Building MPIs¶
You may find that you need an MPI to test Kokkos Comm against. Here are some informal notes about configurations that have worked in the past.
MPICH 4.2.0¶
With CUDA 12.2, it’s been observed that the default “device” ch4:ofi
results in intermittent MPI_Recv
errors.
Setting --with-device=ch4:ucx
sseems to avoid this.
Unclear at the time of writing whether this is a subtle bug in Kokkos Comm, or a problem with MPICH, or a problem with the environment MPICH was installed in.
MPICH_SRC="$PWD"/mpich-4.2.0
MPI_INSTALL="$PWD"/mpich-4.2.0-install
wget --continue https://www.mpich.org/static/downloads/4.2.0/mpich-4.2.0.tar.gz
tar -xf mpich-4.2.0.tar.gz
rm -rf "$MPICH_INSTALL"
(cd $MPICH_SRC; ./configure --prefix="$MPICH_INSTALL" --with-cuda=/usr/local/cuda/ --enable-error-messages=all --with-device=ch4:ucx)
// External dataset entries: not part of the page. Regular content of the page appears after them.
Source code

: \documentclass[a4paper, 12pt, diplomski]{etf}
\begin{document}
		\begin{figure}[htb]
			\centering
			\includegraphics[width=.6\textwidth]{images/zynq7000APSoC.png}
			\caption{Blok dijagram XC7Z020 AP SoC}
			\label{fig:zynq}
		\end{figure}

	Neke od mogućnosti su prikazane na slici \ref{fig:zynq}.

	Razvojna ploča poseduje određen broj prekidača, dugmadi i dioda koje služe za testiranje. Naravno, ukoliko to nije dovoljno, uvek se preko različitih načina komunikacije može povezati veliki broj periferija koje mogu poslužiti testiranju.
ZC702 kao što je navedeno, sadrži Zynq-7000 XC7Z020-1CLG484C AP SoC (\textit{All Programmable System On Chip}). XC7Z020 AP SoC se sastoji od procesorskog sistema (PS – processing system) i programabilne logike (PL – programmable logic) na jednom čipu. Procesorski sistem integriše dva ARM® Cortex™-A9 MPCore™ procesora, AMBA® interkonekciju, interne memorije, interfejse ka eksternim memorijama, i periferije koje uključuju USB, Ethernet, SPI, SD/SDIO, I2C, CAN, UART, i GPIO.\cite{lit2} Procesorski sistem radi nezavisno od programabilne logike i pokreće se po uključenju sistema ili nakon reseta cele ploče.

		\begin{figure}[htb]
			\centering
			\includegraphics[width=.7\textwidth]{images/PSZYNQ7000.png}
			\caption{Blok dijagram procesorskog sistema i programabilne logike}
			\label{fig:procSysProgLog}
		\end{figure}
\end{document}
(cd $MPICH_SRC; make -j $(nproc) install)
Open MPI 5.0.6¶
This was observed to work with CUDA 12.2.
It was necessary to use both --with-cuda
and --with-cuda-libdir
, otherwise it would not detect the CUDA library.
OPENMPI_SRC="$PWD"/openmpi-5.0.6
MPI_INSTALL="$PWD"/openmpi-5.0.6-install
wget --continue https://download.open-mpi.org/release/open-mpi/v5.0/openmpi-5.0.6.tar.gz
tar -xf openmpi-5.0.6.tar.gz
rm -rf "$OPENMPI_INSTALL"
(cd $OPENMPI_SRC; ./configure --prefix="$OPENMPI_INSTALL" --enable-mpi-ext=cuda --with-cuda=/usr/local/cuda --with-cuda-libdir=/usr/local/cuda/lib64/stubs)
(cd $OPENMPI_SRC; make -j $(nproc))
(cd $OPENMPI_SRC; make install)